§ **WHAT TO PRODUCE**
Among the entries that follow, find every line with the word "edit" and copy it.

= = = = =

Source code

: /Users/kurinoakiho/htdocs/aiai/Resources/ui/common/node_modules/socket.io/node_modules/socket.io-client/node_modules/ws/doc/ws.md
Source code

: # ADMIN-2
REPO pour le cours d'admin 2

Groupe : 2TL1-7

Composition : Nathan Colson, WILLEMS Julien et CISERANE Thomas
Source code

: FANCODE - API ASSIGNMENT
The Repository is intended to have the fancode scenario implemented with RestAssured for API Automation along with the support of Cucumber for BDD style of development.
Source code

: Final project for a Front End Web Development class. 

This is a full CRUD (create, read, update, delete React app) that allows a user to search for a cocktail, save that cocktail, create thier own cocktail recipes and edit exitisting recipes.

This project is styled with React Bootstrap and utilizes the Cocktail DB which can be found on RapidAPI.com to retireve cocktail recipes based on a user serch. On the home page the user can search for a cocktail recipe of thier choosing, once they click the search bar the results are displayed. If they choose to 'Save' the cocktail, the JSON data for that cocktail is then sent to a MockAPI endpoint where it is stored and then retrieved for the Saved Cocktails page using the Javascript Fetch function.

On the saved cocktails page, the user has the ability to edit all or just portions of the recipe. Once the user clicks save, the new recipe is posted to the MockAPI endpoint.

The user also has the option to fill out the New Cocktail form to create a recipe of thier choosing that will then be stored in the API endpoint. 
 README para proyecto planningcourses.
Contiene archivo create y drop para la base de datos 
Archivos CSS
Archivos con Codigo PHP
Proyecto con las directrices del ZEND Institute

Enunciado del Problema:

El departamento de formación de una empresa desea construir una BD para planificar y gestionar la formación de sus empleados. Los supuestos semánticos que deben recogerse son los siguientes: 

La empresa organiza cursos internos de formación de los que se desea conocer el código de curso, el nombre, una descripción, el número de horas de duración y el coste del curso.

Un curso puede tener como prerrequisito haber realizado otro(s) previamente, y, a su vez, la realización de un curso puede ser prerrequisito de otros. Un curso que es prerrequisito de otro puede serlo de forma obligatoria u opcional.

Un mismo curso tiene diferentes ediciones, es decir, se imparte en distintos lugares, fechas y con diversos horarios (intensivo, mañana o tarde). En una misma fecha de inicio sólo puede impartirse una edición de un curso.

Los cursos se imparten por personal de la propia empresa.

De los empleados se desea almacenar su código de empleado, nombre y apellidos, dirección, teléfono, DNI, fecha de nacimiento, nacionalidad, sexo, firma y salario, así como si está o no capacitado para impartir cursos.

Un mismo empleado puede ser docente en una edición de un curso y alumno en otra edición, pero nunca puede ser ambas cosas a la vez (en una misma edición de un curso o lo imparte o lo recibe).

= = = = =

§ **YOUR SOLUTION**
This is a full CRUD (create, read, update, delete React app) that allows a user to search for a cocktail, save that cocktail, create thier own cocktail recipes and edit exitisting recipes.
On the saved cocktails page, the user has the ability to edit all or just portions of the recipe. Once the user clicks save, the new recipe is posted to the MockAPI endpoint.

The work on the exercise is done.